Answering these questions requires demonstration of a burning plasma, which is within the goals of the ITER Research Program3 and devices planned by private industry. While ITER aspires to achieve a sustained Q=10 fusion plasma, it will also have a diagnostic set that is similar to that found on R&D devices. Moreover, diagnostic technology will evolve as a result of experience in the nuclear environment of ITER. And data analysis techniques (ML, integrated modeling, etc.) will redefine what information can be derived from the available set of physical measurements. A successful US fusion pilot plant (FPP) design will need to incorporate knowledge gained from ITER in these areas: 1) nuclear compatible diagnostic designs, 2) integrated modeling that can extract critical, indirect information from direct measurements using those diagnostics, and 3) reactor control scenarios that utilize that information to operate robustly and safely in a specific configuration for fusion energy production.
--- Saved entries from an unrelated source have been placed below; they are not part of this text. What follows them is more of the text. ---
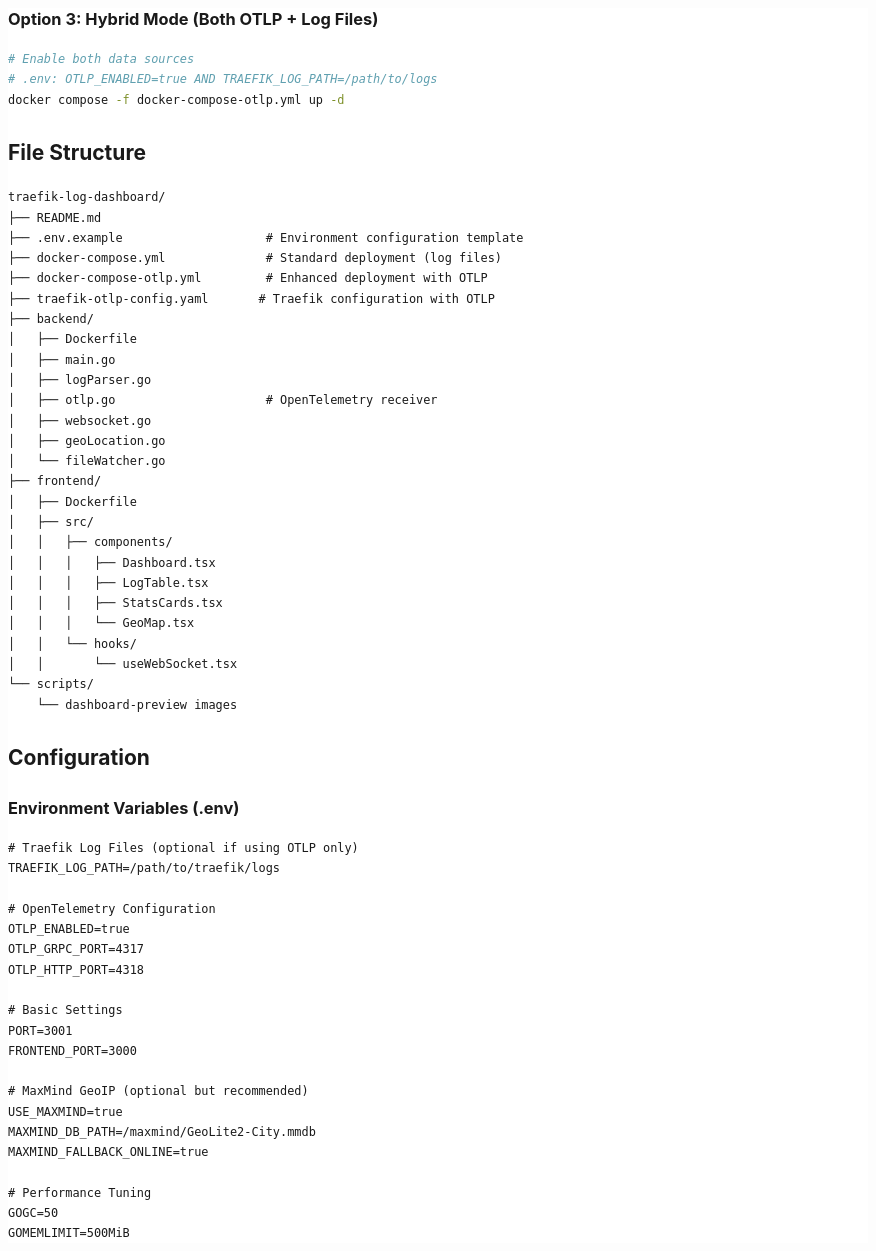 ### Option 3: Hybrid Mode (Both OTLP + Log Files)
```bash
# Enable both data sources
# .env: OTLP_ENABLED=true AND TRAEFIK_LOG_PATH=/path/to/logs
docker compose -f docker-compose-otlp.yml up -d
```

## File Structure

```
traefik-log-dashboard/
├── README.md
├── .env.example                    # Environment configuration template
├── docker-compose.yml              # Standard deployment (log files)
├── docker-compose-otlp.yml         # Enhanced deployment with OTLP
├── traefik-otlp-config.yaml       # Traefik configuration with OTLP
├── backend/
│   ├── Dockerfile
│   ├── main.go
│   ├── logParser.go
│   ├── otlp.go                     # OpenTelemetry receiver
│   ├── websocket.go
│   ├── geoLocation.go
│   └── fileWatcher.go
├── frontend/
│   ├── Dockerfile
│   ├── src/
│   │   ├── components/
│   │   │   ├── Dashboard.tsx
│   │   │   ├── LogTable.tsx
│   │   │   ├── StatsCards.tsx
│   │   │   └── GeoMap.tsx
│   │   └── hooks/
│   │       └── useWebSocket.tsx
└── scripts/
    └── dashboard-preview images
```

## Configuration

### Environment Variables (.env)

```env
# Traefik Log Files (optional if using OTLP only)
TRAEFIK_LOG_PATH=/path/to/traefik/logs

# OpenTelemetry Configuration  
OTLP_ENABLED=true
OTLP_GRPC_PORT=4317
OTLP_HTTP_PORT=4318

# Basic Settings
PORT=3001
FRONTEND_PORT=3000

# MaxMind GeoIP (optional but recommended)
USE_MAXMIND=true
MAXMIND_DB_PATH=/maxmind/GeoLite2-City.mmdb
MAXMIND_FALLBACK_ONLINE=true

# Performance Tuning
GOGC=50
GOMEMLIMIT=500MiB
```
This presentation will describe the efforts at ORNL that endeavor to address the research that is needed in these areas for long-pulse fusion plasma devices.
1 A. Katwala, “DeepMind has Trained an AI to Control Nuclear Fusion”, WIRED, Feb 16, 2022. https://www.wired.com/story/deepmind-ai-nuclear-fusion/
2 J. Degrave, F. Felici, J. Buchli, et al. “Magnetic control of tokamak plasmas through deep reinforcement learning.” Nature 602, 414–419 (2022). https://doi.org/10.1038/s41586-021-04301-9
3 ITER Organization, “ITER Research Plan within the Staged Approach (Level III – Provisional Version),” ITR-18-003, Sep 17, 2018.
This work was supported by the U.S. D.O.E contract DE-AC05-00OR22725.